_Exercise prompt_
Check each line of the records below for the word "trung" and give the number of lines that have it, with nothing added.

Segment Open

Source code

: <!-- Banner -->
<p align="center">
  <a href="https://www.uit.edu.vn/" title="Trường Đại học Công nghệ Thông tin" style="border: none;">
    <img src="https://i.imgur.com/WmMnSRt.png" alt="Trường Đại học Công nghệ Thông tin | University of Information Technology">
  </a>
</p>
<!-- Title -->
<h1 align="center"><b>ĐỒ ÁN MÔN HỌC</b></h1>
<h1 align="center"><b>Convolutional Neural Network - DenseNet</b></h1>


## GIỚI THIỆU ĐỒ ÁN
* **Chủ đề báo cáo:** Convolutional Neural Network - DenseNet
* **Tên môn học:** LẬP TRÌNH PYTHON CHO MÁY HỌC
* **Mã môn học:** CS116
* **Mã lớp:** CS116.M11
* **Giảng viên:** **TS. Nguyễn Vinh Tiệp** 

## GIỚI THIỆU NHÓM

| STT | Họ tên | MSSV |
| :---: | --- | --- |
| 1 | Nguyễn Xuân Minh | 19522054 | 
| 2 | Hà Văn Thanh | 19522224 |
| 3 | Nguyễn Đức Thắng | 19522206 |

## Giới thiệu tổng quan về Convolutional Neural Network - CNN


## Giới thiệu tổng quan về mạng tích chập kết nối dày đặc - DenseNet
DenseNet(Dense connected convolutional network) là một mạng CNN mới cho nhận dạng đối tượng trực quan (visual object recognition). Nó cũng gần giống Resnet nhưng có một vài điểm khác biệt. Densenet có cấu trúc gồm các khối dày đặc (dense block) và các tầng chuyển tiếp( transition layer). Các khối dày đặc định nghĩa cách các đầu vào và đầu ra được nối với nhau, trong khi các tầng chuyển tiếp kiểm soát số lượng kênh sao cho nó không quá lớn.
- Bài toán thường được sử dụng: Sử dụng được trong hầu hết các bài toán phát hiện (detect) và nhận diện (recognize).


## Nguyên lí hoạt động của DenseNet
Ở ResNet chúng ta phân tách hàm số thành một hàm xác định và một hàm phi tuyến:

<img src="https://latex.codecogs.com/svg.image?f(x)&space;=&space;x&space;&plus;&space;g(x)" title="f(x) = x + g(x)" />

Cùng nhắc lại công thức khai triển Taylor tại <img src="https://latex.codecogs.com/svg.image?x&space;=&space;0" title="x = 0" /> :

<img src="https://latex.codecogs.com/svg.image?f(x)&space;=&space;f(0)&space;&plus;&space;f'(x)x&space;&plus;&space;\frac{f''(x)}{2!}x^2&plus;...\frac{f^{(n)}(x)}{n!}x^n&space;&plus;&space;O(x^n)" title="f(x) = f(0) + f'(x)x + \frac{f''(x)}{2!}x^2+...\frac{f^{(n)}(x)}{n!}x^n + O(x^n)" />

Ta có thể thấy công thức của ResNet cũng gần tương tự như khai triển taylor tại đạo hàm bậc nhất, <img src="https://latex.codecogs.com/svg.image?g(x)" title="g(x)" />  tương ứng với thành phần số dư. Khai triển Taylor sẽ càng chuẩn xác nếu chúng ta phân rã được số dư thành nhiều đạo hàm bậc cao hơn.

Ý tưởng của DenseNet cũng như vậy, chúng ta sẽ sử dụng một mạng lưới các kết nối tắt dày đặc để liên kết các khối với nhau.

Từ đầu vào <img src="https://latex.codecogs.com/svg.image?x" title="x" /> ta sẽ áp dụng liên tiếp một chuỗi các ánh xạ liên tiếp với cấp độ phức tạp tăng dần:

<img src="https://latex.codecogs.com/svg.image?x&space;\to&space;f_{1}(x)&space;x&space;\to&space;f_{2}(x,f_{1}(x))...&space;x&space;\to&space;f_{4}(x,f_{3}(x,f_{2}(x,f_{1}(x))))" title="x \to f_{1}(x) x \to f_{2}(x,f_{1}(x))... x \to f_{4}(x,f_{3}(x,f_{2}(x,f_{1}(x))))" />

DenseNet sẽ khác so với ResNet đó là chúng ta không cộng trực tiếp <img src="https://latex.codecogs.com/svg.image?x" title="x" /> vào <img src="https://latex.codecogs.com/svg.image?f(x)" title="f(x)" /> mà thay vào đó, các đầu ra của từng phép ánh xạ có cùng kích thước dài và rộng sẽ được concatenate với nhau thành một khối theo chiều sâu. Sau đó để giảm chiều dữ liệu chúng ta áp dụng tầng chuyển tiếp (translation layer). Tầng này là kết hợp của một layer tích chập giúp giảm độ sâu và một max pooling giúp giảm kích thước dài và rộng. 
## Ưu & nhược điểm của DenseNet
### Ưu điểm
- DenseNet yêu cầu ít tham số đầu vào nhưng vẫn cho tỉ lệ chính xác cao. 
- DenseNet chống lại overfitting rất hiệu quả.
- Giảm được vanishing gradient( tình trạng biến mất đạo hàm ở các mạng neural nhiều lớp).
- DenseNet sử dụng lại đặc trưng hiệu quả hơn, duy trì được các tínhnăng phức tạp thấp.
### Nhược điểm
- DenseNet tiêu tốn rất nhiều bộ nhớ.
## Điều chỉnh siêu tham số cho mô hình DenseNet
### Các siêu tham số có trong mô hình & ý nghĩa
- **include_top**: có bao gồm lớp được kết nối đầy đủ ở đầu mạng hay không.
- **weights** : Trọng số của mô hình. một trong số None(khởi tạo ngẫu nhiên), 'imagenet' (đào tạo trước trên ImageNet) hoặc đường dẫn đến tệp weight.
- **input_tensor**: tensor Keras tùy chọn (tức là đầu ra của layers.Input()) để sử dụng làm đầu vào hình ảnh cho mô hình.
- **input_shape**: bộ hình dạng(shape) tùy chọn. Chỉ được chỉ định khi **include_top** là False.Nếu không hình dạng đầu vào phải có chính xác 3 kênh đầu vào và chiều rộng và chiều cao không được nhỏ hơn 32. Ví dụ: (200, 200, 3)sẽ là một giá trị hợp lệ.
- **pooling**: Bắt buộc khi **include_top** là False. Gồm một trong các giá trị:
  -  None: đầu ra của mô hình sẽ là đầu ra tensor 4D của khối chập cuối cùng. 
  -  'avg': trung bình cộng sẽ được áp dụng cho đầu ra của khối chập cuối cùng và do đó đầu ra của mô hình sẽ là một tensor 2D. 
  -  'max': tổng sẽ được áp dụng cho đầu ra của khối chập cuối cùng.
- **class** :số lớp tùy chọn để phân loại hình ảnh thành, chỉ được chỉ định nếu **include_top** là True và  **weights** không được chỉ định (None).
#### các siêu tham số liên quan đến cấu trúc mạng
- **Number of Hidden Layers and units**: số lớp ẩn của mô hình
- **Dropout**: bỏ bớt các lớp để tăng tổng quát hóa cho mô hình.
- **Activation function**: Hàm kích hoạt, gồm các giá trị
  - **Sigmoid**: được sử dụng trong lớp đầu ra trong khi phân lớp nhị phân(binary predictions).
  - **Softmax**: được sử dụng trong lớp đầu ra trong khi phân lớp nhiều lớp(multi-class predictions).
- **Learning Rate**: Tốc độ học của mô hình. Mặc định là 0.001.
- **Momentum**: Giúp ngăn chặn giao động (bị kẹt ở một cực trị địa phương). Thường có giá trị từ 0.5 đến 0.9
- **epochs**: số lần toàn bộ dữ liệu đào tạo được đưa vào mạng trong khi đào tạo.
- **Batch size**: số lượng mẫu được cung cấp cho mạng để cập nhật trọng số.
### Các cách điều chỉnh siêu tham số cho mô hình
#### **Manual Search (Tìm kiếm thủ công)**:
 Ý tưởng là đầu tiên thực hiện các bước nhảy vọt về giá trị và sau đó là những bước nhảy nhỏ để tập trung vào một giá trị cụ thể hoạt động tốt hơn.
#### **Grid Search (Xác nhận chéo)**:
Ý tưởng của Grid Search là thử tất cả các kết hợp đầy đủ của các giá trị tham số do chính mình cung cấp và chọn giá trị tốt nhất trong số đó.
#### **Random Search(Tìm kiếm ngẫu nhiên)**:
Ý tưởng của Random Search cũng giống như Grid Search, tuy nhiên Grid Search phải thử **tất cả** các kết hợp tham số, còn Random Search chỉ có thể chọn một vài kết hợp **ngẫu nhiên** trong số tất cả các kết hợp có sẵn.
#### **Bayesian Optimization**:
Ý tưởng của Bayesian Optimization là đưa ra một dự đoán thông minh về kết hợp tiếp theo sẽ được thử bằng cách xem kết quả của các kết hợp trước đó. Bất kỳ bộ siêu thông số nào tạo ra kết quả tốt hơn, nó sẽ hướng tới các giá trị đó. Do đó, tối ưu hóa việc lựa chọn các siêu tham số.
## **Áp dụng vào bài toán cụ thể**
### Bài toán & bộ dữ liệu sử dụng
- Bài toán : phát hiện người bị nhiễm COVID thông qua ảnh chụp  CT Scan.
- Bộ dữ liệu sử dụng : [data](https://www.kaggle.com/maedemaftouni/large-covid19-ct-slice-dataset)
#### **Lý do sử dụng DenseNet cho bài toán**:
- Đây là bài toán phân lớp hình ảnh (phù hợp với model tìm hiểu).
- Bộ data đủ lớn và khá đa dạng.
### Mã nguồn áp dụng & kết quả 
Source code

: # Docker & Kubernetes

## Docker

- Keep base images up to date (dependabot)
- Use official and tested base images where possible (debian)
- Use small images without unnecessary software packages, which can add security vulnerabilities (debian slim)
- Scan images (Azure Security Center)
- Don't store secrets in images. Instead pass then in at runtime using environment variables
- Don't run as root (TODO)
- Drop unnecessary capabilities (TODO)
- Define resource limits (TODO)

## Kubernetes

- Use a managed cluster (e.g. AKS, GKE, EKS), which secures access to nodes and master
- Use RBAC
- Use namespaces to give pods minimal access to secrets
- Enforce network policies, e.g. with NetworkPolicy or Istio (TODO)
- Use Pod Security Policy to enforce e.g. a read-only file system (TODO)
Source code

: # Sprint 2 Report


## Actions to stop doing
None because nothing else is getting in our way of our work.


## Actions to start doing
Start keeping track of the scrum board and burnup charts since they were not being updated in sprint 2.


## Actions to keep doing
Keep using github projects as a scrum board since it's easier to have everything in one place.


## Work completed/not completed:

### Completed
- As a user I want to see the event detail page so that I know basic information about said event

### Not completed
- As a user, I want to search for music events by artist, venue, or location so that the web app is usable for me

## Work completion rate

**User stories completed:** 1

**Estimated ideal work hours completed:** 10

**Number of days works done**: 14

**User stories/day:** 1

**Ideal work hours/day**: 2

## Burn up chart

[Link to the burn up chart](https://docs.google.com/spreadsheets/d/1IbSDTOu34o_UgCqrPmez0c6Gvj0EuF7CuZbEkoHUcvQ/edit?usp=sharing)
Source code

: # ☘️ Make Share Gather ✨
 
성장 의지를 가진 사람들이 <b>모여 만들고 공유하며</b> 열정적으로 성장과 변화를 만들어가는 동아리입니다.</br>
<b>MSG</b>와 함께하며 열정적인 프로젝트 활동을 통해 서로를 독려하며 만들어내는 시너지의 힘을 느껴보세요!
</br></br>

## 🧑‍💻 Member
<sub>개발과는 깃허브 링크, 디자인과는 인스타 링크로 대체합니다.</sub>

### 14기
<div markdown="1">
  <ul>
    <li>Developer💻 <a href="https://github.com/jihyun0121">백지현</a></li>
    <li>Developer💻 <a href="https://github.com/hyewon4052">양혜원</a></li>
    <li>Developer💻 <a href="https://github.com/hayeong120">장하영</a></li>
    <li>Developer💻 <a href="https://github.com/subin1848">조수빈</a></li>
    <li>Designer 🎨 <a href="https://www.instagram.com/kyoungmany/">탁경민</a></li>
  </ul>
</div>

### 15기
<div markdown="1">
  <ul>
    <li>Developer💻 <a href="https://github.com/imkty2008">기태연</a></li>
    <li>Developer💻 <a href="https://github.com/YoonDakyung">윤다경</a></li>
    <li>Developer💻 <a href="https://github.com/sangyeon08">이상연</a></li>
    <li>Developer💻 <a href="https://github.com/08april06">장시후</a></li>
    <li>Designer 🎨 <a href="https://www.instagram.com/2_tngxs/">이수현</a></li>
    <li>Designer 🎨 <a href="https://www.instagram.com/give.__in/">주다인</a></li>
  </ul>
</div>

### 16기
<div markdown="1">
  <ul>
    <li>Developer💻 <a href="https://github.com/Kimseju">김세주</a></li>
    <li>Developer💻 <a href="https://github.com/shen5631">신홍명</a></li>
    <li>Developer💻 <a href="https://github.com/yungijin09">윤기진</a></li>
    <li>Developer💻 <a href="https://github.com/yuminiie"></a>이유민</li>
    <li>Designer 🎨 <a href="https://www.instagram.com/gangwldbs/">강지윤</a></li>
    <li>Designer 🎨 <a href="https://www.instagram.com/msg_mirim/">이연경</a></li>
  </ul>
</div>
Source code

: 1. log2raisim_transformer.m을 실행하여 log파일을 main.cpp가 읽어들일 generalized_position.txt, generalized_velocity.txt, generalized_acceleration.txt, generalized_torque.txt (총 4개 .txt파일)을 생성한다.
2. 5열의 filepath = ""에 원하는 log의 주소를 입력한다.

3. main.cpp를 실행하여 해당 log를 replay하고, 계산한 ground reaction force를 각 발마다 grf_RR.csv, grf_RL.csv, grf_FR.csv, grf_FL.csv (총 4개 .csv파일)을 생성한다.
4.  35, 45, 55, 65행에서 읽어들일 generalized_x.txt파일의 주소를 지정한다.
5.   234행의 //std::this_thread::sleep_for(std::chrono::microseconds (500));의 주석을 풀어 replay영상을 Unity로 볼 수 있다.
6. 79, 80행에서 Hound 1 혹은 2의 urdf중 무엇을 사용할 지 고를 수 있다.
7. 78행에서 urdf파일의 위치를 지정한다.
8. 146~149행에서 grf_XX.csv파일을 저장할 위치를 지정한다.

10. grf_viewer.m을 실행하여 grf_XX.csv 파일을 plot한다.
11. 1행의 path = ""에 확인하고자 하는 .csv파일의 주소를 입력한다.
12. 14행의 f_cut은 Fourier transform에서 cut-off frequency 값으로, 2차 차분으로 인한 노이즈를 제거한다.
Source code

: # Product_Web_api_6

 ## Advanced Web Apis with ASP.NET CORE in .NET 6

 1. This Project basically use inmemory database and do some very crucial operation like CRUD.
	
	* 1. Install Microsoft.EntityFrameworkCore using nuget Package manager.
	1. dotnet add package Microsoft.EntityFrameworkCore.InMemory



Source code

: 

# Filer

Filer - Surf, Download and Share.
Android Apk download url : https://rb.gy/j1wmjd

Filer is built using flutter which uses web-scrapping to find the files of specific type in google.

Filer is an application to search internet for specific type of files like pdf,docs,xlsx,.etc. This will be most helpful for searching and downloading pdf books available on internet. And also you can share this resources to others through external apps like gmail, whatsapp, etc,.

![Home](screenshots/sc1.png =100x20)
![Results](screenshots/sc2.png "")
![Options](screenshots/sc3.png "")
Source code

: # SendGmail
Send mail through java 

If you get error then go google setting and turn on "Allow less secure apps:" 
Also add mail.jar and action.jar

Segment Closed

_Response area_
2